TASK DIRECTIONS: Could you restate, word for word, the line that has "Антанта тогда имела" and all lines following it through the end of the entries below?

GIVEN RECORDS:

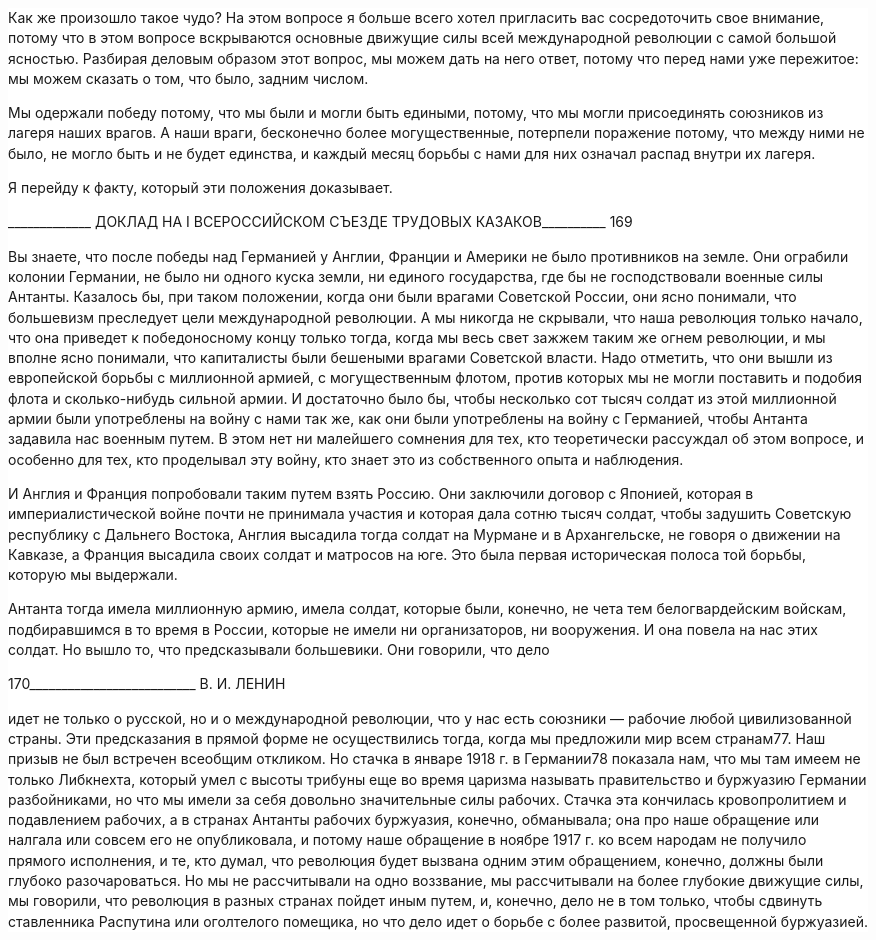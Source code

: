 Как же произошло такое чудо? На этом вопросе я больше всего хотел пригласить вас сосредоточить свое внимание, потому что в этом вопросе вскрываются основные дви­жущие силы всей международной революции с самой большой ясностью. Разбирая де­ловым образом этот вопрос, мы можем дать на него ответ, потому что перед нами уже пережитое: мы можем сказать о том, что было, задним числом.

Мы одержали победу потому, что мы были и могли быть едиными, потому, что мы могли присоединять союзников из лагеря наших врагов. А наши враги, бесконечно бо­лее могущественные, потерпели поражение потому, что между ними не было, не могло быть и не будет единства, и каждый месяц борьбы с нами для них означал распад внут­ри их лагеря.

Я перейду к факту, который эти положения доказывает.

  

_____________ ДОКЛАД НА I ВСЕРОССИЙСКОМ СЪЕЗДЕ ТРУДОВЫХ КАЗАКОВ__________ 169

Вы знаете, что после победы над Германией у Англии, Франции и Америки не было противников на земле. Они ограбили колонии Германии, не было ни одного куска зем­ли, ни единого государства, где бы не господствовали военные силы Антанты. Казалось бы, при таком положении, когда они были врагами Советской России, они ясно пони­мали, что большевизм преследует цели международной революции. А мы никогда не скрывали, что наша революция только начало, что она приведет к победоносному кон­цу только тогда, когда мы весь свет зажжем таким же огнем революции, и мы вполне ясно понимали, что капиталисты были бешеными врагами Советской власти. Надо от­метить, что они вышли из европейской борьбы с миллионной армией, с могуществен­ным флотом, против которых мы не могли поставить и подобия флота и сколько-нибудь сильной армии. И достаточно было бы, чтобы несколько сот тысяч солдат из этой миллионной армии были употреблены на войну с нами так же, как они были упот­реблены на войну с Германией, чтобы Антанта задавила нас военным путем. В этом нет ни малейшего сомнения для тех, кто теоретически рассуждал об этом вопросе, и осо­бенно для тех, кто проделывал эту войну, кто знает это из собственного опыта и на­блюдения.

И Англия и Франция попробовали таким путем взять Россию. Они заключили дого­вор с Японией, которая в империалистической войне почти не принимала участия и ко­торая дала сотню тысяч солдат, чтобы задушить Советскую республику с Дальнего Востока, Англия высадила тогда солдат на Мурмане и в Архангельске, не говоря о движении на Кавказе, а Франция высадила своих солдат и матросов на юге. Это была первая историческая полоса той борьбы, которую мы выдержали.

Антанта тогда имела миллионную армию, имела солдат, которые были, конечно, не чета тем белогвардейским войскам, подбиравшимся в то время в России, которые не имели ни организаторов, ни вооружения. И она повела на нас этих солдат. Но вышло то, что предсказывали большевики. Они говорили, что дело

  

170__________________________ В. И. ЛЕНИН

идет не только о русской, но и о международной революции, что у нас есть союзники — рабочие любой цивилизованной страны. Эти предсказания в прямой форме не осу­ществились тогда, когда мы предложили мир всем странам77. Наш призыв не был встречен всеобщим откликом. Но стачка в январе 1918 г. в Германии78 показала нам, что мы там имеем не только Либкнехта, который умел с высоты трибуны еще во время царизма называть правительство и буржуазию Германии разбойниками, но что мы име­ли за себя довольно значительные силы рабочих. Стачка эта кончилась кровопролитием и подавлением рабочих, а в странах Антанты рабочих буржуазия, конечно, обманывала; она про наше обращение или налгала или совсем его не опубликовала, и потому наше обращение в ноябре 1917 г. ко всем народам не получило прямого исполнения, и те, кто думал, что революция будет вызвана одним этим обращением, конечно, должны были глубоко разочароваться. Но мы не рассчитывали на одно воззвание, мы рассчитывали на более глубокие движущие силы, мы говорили, что революция в разных странах пой­дет иным путем, и, конечно, дело не в том только, чтобы сдвинуть ставленника Распу­тина или оголтелого помещика, но что дело идет о борьбе с более развитой, просве­щенной буржуазией.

EXERCISE RESULT:
Антанта тогда имела миллионную армию, имела солдат, которые были, конечно, не чета тем белогвардейским войскам, подбиравшимся в то время в России, которые не имели ни организаторов, ни вооружения. И она повела на нас этих солдат. Но вышло то, что предсказывали большевики. Они говорили, что дело

  

170__________________________ В. И. ЛЕНИН

идет не только о русской, но и о международной революции, что у нас есть союзники — рабочие любой цивилизованной страны. Эти предсказания в прямой форме не осу­ществились тогда, когда мы предложили мир всем странам77. Наш призыв не был встречен всеобщим откликом. Но стачка в январе 1918 г. в Германии78 показала нам, что мы там имеем не только Либкнехта, который умел с высоты трибуны еще во время царизма называть правительство и буржуазию Германии разбойниками, но что мы име­ли за себя довольно значительные силы рабочих. Стачка эта кончилась кровопролитием и подавлением рабочих, а в странах Антанты рабочих буржуазия, конечно, обманывала; она про наше обращение или налгала или совсем его не опубликовала, и потому наше обращение в ноябре 1917 г. ко всем народам не получило прямого исполнения, и те, кто думал, что революция будет вызвана одним этим обращением, конечно, должны были глубоко разочароваться. Но мы не рассчитывали на одно воззвание, мы рассчитывали на более глубокие движущие силы, мы говорили, что революция в разных странах пой­дет иным путем, и, конечно, дело не в том только, чтобы сдвинуть ставленника Распу­тина или оголтелого помещика, но что дело идет о борьбе с более развитой, просве­щенной буржуазией.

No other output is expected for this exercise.